It means sticky carpets and questionably clean towels and the decision to trust that the duvet really is fresh for each guest.
It means that on every flight there will invariably come the waft of a dirty diaper, straight into your nose at the exact moment you decide to take a soothing, healing, suck-it-all-in-breath.
It’s small talk with seatmates and hotel clerks who ask you—straight-faced—if you’re vising their piece-of-shit town for your one night stay for business or pleasure.
It’s constantly being ‘thanked’ or ‘rewarded’ with packaged food and more packaged food and cheesy pasta and fresh-baked cookies and free pizza at the manager’s reception. When you’re gluten-soy-and-dairy intolerant.
It’s changing out of work clothes and back into your (dirty) travel clothes in a dingy bathroom stall at the rental car place or the airport. And feeling genuine joy when said stall is the roomy handicapped one.
It’s businessmen on cell phones, thrusting their authority over armrests and aisles and pushing their way over you and past you on shuttle buses and elevators. Old-school politeness and chivalry be damned.
It’s seat mates looking over your shoulder, offering unsolicited and unwelcome advice and opinions on the state of education in this country when you simply don’t have the energy to dispute, argue, or put into place with the loads of research and numbers and stories that you carry in your mind and your heart that would blow this slimy man’s opinions out of the air and to the bottom of the ocean below.
It’s messed up sleep patterns thanks to time zone changes, questionable sleeping quarters, unbalanced blood sugar, and constantly catching up on the emails that were missed when you were up in the air, on the road, or leading a workshop.
It’s waking up extra early to review your presentation for the 50th time and to allow for a 15 minute padding because MapQuest and Google maps can’t decide if it will take you 15 minutes or 25 minutes to reach your destination and you don’t know the local traffic patterns and if there will be a Starbuck’s or a Dunkin Donuts on your way.
It’s germs and coughs and unexplainable stickiness.
It’s running through O’Hare every. single. time.
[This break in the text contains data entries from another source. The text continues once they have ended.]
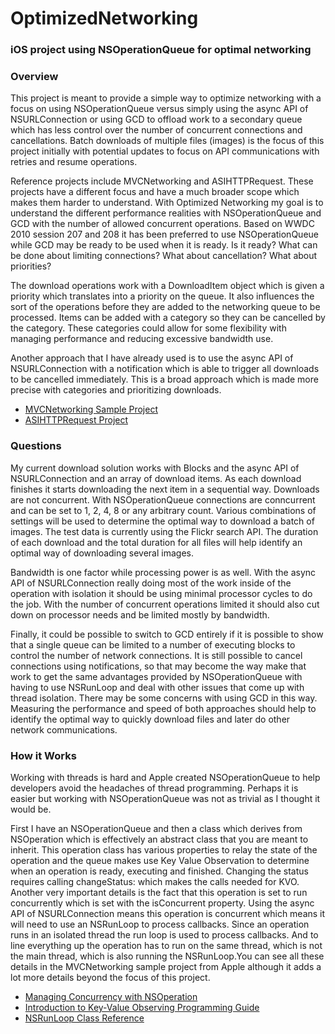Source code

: OptimizedNetworking
===================

### iOS project using NSOperationQueue for optimal networking

### Overview

This project is meant to provide a simple way to optimize networking with a focus on using NSOperationQueue
versus simply using the async API of NSURLConnection or using GCD to offload work to a secondary queue which
has less control over the number of concurrent connections and cancellations. Batch downloads of multiple
files (images) is the focus of this project initially with potential updates to focus on API communications
with retries and resume operations.

Reference projects include MVCNetworking and ASIHTTPRequest. These projects have a different focus and have
a much broader scope which makes them harder to understand. With Optimized Networking my goal is to understand
the different performance realities with NSOperationQueue and GCD with the number of allowed concurrent
operations. Based on WWDC 2010 session 207 and 208 it has been preferred to use NSOperationQueue while GCD
may be ready to be used when it is ready. Is it ready? What can be done about limiting connections? What about
cancellation? What about priorities?

The download operations work with a DownloadItem object which is given a priority which translates into a 
priority on the queue. It also influences the sort of the operations before they are added to the networking
queue to be processed. Items can be added with a category so they can be cancelled by the category. These 
categories could allow for some flexibility with managing performance and reducing excessive bandwidth use.

Another approach that I have already used is to use the async API of NSURLConnection with a notification
which is able to trigger all downloads to be cancelled immediately. This is a broad approach which is made
more precise with categories and prioritizing downloads.

* [MVCNetworking Sample Project](http://developer.apple.com/library/ios/#samplecode/MVCNetworking/Introduction/Intro.html)
* [ASIHTTPRequest Project](http://allseeing-i.com/ASIHTTPRequest/)

### Questions

My current download solution works with Blocks and the async API of NSURLConnection and an array
of download items. As each download finishes it starts downloading the next item in a sequential way.
Downloads are not concurrent. With NSOperationQueue connections are conncurrent and can be set to 1,
2, 4, 8 or any arbitrary count. Various combinations of settings will be used to determine the optimal
way to download a batch of images. The test data is currently using the Flickr search API. The duration
of each download and the total duration for all files will help identify an optimal way of downloading
several images.

Bandwidth is one factor while processing power is as well. With the async API of NSURLConnection really
doing most of the work inside of the operation with isolation it should be using minimal processor
cycles to do the job. With the number of concurrent operations limited it should also cut down on 
processor needs and be limited mostly by bandwidth.

Finally, it could be possible to switch to GCD entirely if it is possible to show that a single queue
can be limited to a number of executing blocks to control the number of network connections. It is still
possible to cancel connections using notifications, so that may become the way make that work to get the
same advantages provided by NSOperationQueue with having to use NSRunLoop and deal with other issues 
that come up with thread isolation. There may be some concerns with using GCD in this way. Measuring
the performance and speed of both approaches should help to identify the optimal way to quickly
download files and later do other network communications.

### How it Works

Working with threads is hard and Apple created NSOperationQueue to help developers avoid the headaches of 
thread programming. Perhaps it is easier but working with NSOperationQueue was not as trivial as I thought
it would be.

First I have an NSOperationQueue and then a class which derives from NSOperation which is effectively an
abstract class that you are meant to inherit. This operation class has various properties to relay the
state of the operation and the queue makes use Key Value Observation to determine when an operation is
ready, executing and finished. Changing the status requires calling changeStatus: which makes the calls
needed for KVO. Another very important details is the fact that this operation is set to run concurrently
which is set with the isConcurrent property. Using the async API of NSURLConnection means this operation
is concurrent which means it will need to use an NSRunLoop to process callbacks. Since an operation runs
in an isolated thread the run loop is used to process callbacks. And to line everything up the operation
has to run on the same thread, which is not the main thread, which is also running the NSRunLoop.You can
see all these details in the MVCNetworking sample project from Apple although it adds a lot more details
beyond the focus of this project.

* [Managing Concurrency with NSOperation](https://developer.apple.com/library/mac/#featuredarticles/ManagingConcurrency/_index.html)
* [Introduction to Key-Value Observing Programming Guide](https://developer.apple.com/library/mac/#documentation/Cocoa/Conceptual/KeyValueObserving/KeyValueObserving.html)
* [NSRunLoop Class Reference](https://developer.apple.com/library/mac/#documentation/Cocoa/Reference/Foundation/Classes/NSRunLoop_Class/Reference/Reference.html)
And getting full-body pat-downs in one-gate airports.
It’s getting bumped from rental cars and hotels after delayed flights and 2:00am arrivals.
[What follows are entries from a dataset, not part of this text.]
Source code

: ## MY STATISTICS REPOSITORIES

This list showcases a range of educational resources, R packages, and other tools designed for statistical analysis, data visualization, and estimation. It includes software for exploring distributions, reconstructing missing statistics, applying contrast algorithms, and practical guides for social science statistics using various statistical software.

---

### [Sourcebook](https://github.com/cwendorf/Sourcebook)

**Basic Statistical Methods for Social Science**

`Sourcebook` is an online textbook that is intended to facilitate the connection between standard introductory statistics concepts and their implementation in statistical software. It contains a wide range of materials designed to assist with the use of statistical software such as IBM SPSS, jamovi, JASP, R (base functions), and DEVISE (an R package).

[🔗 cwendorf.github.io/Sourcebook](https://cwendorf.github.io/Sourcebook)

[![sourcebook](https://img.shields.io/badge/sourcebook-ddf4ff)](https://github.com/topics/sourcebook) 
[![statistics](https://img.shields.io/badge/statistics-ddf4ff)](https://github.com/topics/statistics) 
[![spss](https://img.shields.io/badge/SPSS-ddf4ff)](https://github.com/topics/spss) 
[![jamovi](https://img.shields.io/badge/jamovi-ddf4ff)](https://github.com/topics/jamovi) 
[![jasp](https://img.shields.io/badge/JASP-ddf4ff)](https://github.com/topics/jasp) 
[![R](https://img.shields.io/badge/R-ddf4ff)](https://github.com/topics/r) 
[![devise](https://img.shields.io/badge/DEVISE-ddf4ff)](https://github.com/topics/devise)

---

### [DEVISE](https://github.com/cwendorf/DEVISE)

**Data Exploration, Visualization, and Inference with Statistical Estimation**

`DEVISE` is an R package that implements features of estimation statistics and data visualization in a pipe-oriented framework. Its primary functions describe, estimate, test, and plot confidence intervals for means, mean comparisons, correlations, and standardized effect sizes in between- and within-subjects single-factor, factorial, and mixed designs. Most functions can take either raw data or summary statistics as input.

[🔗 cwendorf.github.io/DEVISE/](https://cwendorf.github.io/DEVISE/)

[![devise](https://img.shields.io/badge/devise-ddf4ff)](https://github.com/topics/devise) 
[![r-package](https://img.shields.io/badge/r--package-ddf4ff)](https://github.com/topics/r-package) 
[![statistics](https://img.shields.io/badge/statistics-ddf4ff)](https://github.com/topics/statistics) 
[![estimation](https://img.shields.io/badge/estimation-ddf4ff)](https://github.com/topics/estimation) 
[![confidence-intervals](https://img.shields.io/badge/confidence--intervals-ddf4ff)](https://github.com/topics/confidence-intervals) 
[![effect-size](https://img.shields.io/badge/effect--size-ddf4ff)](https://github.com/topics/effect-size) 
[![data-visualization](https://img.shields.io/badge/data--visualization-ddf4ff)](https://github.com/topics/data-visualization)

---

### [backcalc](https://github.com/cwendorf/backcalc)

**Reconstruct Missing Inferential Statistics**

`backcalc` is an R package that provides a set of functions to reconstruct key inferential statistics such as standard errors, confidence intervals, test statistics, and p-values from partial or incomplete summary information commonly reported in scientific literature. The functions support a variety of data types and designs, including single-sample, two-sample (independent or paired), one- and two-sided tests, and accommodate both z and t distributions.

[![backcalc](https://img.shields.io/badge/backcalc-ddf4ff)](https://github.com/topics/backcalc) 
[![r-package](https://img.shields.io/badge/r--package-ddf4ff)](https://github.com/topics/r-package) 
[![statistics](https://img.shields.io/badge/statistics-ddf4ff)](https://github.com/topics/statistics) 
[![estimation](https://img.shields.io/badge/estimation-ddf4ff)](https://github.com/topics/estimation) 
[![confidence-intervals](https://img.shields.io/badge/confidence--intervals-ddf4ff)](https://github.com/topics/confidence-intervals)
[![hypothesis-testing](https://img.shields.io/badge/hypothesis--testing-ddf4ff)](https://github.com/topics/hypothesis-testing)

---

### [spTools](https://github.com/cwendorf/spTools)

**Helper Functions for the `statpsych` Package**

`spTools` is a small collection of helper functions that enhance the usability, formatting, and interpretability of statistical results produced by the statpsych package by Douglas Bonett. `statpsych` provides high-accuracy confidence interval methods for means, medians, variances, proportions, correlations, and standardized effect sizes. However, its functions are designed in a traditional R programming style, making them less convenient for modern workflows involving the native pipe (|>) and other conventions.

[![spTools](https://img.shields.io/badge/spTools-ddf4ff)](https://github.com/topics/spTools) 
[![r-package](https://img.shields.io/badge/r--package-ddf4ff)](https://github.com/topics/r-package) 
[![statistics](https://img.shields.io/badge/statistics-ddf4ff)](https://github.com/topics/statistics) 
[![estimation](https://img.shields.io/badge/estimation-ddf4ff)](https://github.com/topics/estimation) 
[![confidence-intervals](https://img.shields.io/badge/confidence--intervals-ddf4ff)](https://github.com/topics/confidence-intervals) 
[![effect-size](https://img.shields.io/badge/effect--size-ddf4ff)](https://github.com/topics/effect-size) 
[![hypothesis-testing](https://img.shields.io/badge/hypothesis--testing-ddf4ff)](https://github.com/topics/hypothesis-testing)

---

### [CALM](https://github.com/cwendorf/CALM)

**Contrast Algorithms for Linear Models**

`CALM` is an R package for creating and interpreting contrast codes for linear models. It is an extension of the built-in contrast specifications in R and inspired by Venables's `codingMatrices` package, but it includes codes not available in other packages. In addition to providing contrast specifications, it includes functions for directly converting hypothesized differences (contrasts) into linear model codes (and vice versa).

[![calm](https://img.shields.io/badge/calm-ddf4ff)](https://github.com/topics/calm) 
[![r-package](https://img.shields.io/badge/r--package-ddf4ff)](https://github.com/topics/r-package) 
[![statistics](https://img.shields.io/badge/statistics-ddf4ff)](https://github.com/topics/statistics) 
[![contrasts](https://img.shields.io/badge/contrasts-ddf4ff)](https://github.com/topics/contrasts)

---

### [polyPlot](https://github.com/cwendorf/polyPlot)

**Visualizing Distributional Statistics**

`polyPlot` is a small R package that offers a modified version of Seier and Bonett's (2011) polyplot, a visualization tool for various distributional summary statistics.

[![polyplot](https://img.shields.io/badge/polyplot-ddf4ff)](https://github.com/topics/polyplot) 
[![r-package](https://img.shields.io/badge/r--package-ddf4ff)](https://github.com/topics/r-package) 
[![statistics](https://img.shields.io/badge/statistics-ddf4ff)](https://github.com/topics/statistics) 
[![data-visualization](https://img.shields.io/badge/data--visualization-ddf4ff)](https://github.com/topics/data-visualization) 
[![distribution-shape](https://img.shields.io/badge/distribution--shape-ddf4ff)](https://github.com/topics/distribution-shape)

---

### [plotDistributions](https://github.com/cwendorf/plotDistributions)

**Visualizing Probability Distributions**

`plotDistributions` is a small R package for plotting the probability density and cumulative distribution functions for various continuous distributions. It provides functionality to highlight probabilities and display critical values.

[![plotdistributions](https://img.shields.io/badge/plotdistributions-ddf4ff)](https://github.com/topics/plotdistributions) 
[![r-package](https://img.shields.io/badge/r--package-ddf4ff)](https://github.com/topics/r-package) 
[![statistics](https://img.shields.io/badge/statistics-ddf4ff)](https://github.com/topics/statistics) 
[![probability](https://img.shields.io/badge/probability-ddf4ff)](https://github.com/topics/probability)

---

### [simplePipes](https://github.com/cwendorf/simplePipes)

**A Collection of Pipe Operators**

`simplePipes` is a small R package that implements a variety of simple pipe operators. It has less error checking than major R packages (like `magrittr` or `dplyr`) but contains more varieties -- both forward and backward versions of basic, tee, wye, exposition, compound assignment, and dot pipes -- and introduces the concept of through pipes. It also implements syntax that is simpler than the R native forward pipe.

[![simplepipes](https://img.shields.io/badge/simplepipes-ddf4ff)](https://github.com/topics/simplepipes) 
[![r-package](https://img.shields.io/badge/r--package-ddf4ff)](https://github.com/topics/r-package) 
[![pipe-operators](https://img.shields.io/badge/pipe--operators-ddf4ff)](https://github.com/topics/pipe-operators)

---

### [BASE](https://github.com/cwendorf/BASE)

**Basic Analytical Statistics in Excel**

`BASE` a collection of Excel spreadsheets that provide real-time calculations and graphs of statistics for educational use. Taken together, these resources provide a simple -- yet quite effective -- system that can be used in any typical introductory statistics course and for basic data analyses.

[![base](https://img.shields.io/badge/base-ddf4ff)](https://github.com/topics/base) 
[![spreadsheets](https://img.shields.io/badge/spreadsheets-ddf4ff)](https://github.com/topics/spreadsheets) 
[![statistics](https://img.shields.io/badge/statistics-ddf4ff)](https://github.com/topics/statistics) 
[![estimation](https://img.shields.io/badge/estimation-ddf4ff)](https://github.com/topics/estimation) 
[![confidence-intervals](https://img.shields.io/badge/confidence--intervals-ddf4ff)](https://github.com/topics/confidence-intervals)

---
It’s missing Friday night happy hour with your husband because you’re two flights from home. And missing Saturday morning brunch because you’re not sure what city you’re in when you finally do hit the pillow and you need sleep, sleep, and more sleep before you can be a civilized human being once again.
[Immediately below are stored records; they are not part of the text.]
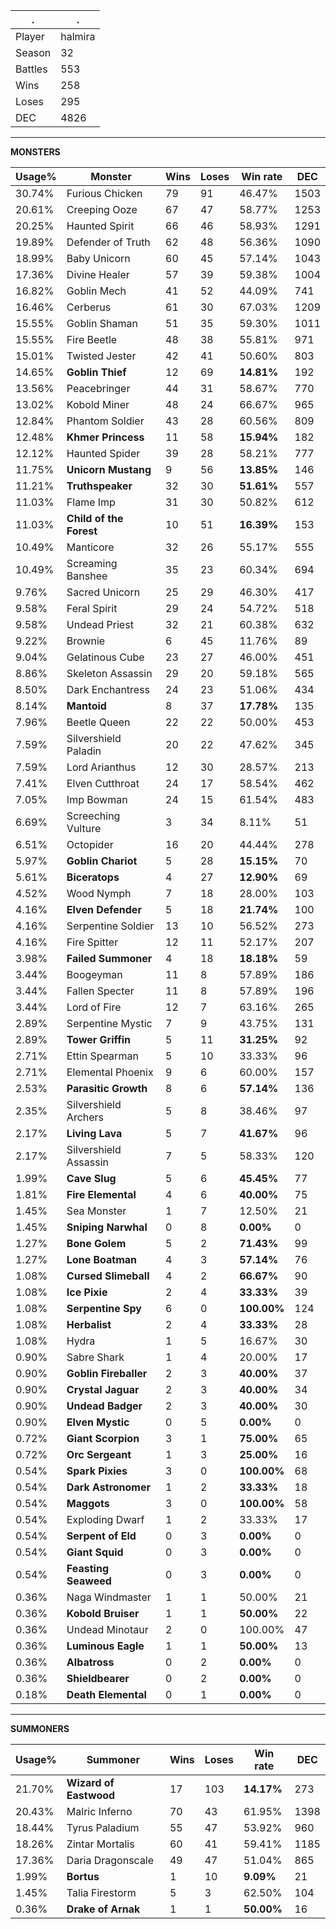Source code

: .|.
|-|-
Player|halmira
Season|32
Battles|553
Wins|258
Loses|295
DEC|4826

---
**MONSTERS**

Usage%|Monster|Wins|Loses|Win rate|DEC|
-|-|-|-|-|-|
30.74%|Furious Chicken|79|91|46.47%|1503|
20.61%|Creeping Ooze|67|47|58.77%|1253|
20.25%|Haunted Spirit|66|46|58.93%|1291|
19.89%|Defender of Truth|62|48|56.36%|1090|
18.99%|Baby Unicorn|60|45|57.14%|1043|
17.36%|Divine Healer|57|39|59.38%|1004|
16.82%|Goblin Mech|41|52|44.09%|741|
16.46%|Cerberus|61|30|67.03%|1209|
15.55%|Goblin Shaman|51|35|59.30%|1011|
15.55%|Fire Beetle|48|38|55.81%|971|
15.01%|Twisted Jester|42|41|50.60%|803|
14.65%|**Goblin Thief**|12|69|**14.81%**|192|
13.56%|Peacebringer|44|31|58.67%|770|
13.02%|Kobold Miner|48|24|66.67%|965|
12.84%|Phantom Soldier|43|28|60.56%|809|
12.48%|**Khmer Princess**|11|58|**15.94%**|182|
12.12%|Haunted Spider|39|28|58.21%|777|
11.75%|**Unicorn Mustang**|9|56|**13.85%**|146|
11.21%|**Truthspeaker**|32|30|**51.61%**|557|
11.03%|Flame Imp|31|30|50.82%|612|
11.03%|**Child of the Forest**|10|51|**16.39%**|153|
10.49%|Manticore|32|26|55.17%|555|
10.49%|Screaming Banshee|35|23|60.34%|694|
9.76%|Sacred Unicorn|25|29|46.30%|417|
9.58%|Feral Spirit|29|24|54.72%|518|
9.58%|Undead Priest|32|21|60.38%|632|
9.22%|Brownie|6|45|11.76%|89|
9.04%|Gelatinous Cube|23|27|46.00%|451|
8.86%|Skeleton Assassin|29|20|59.18%|565|
8.50%|Dark Enchantress|24|23|51.06%|434|
8.14%|**Mantoid**|8|37|**17.78%**|135|
7.96%|Beetle Queen|22|22|50.00%|453|
7.59%|Silvershield Paladin|20|22|47.62%|345|
7.59%|Lord Arianthus|12|30|28.57%|213|
7.41%|Elven Cutthroat|24|17|58.54%|462|
7.05%|Imp Bowman|24|15|61.54%|483|
6.69%|Screeching Vulture|3|34|8.11%|51|
6.51%|Octopider|16|20|44.44%|278|
5.97%|**Goblin Chariot**|5|28|**15.15%**|70|
5.61%|**Biceratops**|4|27|**12.90%**|69|
4.52%|Wood Nymph|7|18|28.00%|103|
4.16%|**Elven Defender**|5|18|**21.74%**|100|
4.16%|Serpentine Soldier|13|10|56.52%|273|
4.16%|Fire Spitter|12|11|52.17%|207|
3.98%|**Failed Summoner**|4|18|**18.18%**|59|
3.44%|Boogeyman|11|8|57.89%|186|
3.44%|Fallen Specter|11|8|57.89%|196|
3.44%|Lord of Fire|12|7|63.16%|265|
2.89%|Serpentine Mystic|7|9|43.75%|131|
2.89%|**Tower Griffin**|5|11|**31.25%**|92|
2.71%|Ettin Spearman|5|10|33.33%|96|
2.71%|Elemental Phoenix|9|6|60.00%|157|
2.53%|**Parasitic Growth**|8|6|**57.14%**|136|
2.35%|Silvershield Archers|5|8|38.46%|97|
2.17%|**Living Lava**|5|7|**41.67%**|96|
2.17%|Silvershield Assassin|7|5|58.33%|120|
1.99%|**Cave Slug**|5|6|**45.45%**|77|
1.81%|**Fire Elemental**|4|6|**40.00%**|75|
1.45%|Sea Monster|1|7|12.50%|21|
1.45%|**Sniping Narwhal**|0|8|**0.00%**|0|
1.27%|**Bone Golem**|5|2|**71.43%**|99|
1.27%|**Lone Boatman**|4|3|**57.14%**|76|
1.08%|**Cursed Slimeball**|4|2|**66.67%**|90|
1.08%|**Ice Pixie**|2|4|**33.33%**|39|
1.08%|**Serpentine Spy**|6|0|**100.00%**|124|
1.08%|**Herbalist**|2|4|**33.33%**|28|
1.08%|Hydra|1|5|16.67%|30|
0.90%|Sabre Shark|1|4|20.00%|17|
0.90%|**Goblin Fireballer**|2|3|**40.00%**|37|
0.90%|**Crystal Jaguar**|2|3|**40.00%**|34|
0.90%|**Undead Badger**|2|3|**40.00%**|30|
0.90%|**Elven Mystic**|0|5|**0.00%**|0|
0.72%|**Giant Scorpion**|3|1|**75.00%**|65|
0.72%|**Orc Sergeant**|1|3|**25.00%**|16|
0.54%|**Spark Pixies**|3|0|**100.00%**|68|
0.54%|**Dark Astronomer**|1|2|**33.33%**|18|
0.54%|**Maggots**|3|0|**100.00%**|58|
0.54%|Exploding Dwarf|1|2|33.33%|17|
0.54%|**Serpent of Eld**|0|3|**0.00%**|0|
0.54%|**Giant Squid**|0|3|**0.00%**|0|
0.54%|**Feasting Seaweed**|0|3|**0.00%**|0|
0.36%|Naga Windmaster|1|1|50.00%|21|
0.36%|**Kobold Bruiser**|1|1|**50.00%**|22|
0.36%|Undead Minotaur|2|0|100.00%|47|
0.36%|**Luminous Eagle**|1|1|**50.00%**|13|
0.36%|**Albatross**|0|2|**0.00%**|0|
0.36%|**Shieldbearer**|0|2|**0.00%**|0|
0.18%|**Death Elemental**|0|1|**0.00%**|0|

---
**SUMMONERS**

Usage%|Summoner|Wins|Loses|Win rate|DEC|
-|-|-|-|-|-|
21.70%|**Wizard of Eastwood**|17|103|**14.17%**|273|
20.43%|Malric Inferno|70|43|61.95%|1398|
18.44%|Tyrus Paladium|55|47|53.92%|960|
18.26%|Zintar Mortalis|60|41|59.41%|1185|
17.36%|Daria Dragonscale|49|47|51.04%|865|
1.99%|**Bortus**|1|10|**9.09%**|21|
1.45%|Talia Firestorm|5|3|62.50%|104|
0.36%|**Drake of Arnak**|1|1|**50.00%**|16|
It’s the lack of human contact and the newfound desire to hug the security woman as she checks for weapons and drugs.
It’s leaky liquids, trashed suitcases, smelly rental cars, and middle-seats, stuffed in-between two large, self-important men.
It’s wrinkle-free travel wear and comfortable shoes and ironing black pants two, three, and four times because checking a bag is out of the question.
It’s also exploring a new city—one that has swamps instead of mountains and whose largest employer is the federal prison.
It’s checking out new restaurants and grocery stores and the feeling of comfort that a chain restaurant can sometimes provide.
It’s schools with outdoor hallways and gardens and kids who cuddle up next to you to share their coloring and letters.
It’s teachers who wait past 3:30pm on a Friday afternoon to stand in line to thank you and envelope you in a bear hug because you gave them renewed hope and inspiration and they are grateful.
It’s the uncommon-but-not-unheard-of perks of a hotel room with a strong showerhead, spa shampoo and conditioner, a full gym, free WiFi, and a healthy breakfast spread. Or a rental car with Sirius satellite radio and a back-up camera.
It’s the gentleman shuttle driver who tells you that you have a beautiful smile as he lifts your suitcase up for you with a smile and a knowing nod.
It’s the service dog on the plane with the owner who tells you that they’re heading to a place where children are in trauma and they’re going to help. And she lets you pet the dog yourself for a bit and you, too, are healed.
It’s the amount of reading you get done and the uninterrupted work time that a two-plus hour flight provides.
It’s the unexpected upgrade to First Freaking Class where you’re given (more) food, a warm washcloth, a glass glass, and a friendly flight attendant.
It’s arriving home to a clean house and a fridge full of groceries because your husband gets it. And you.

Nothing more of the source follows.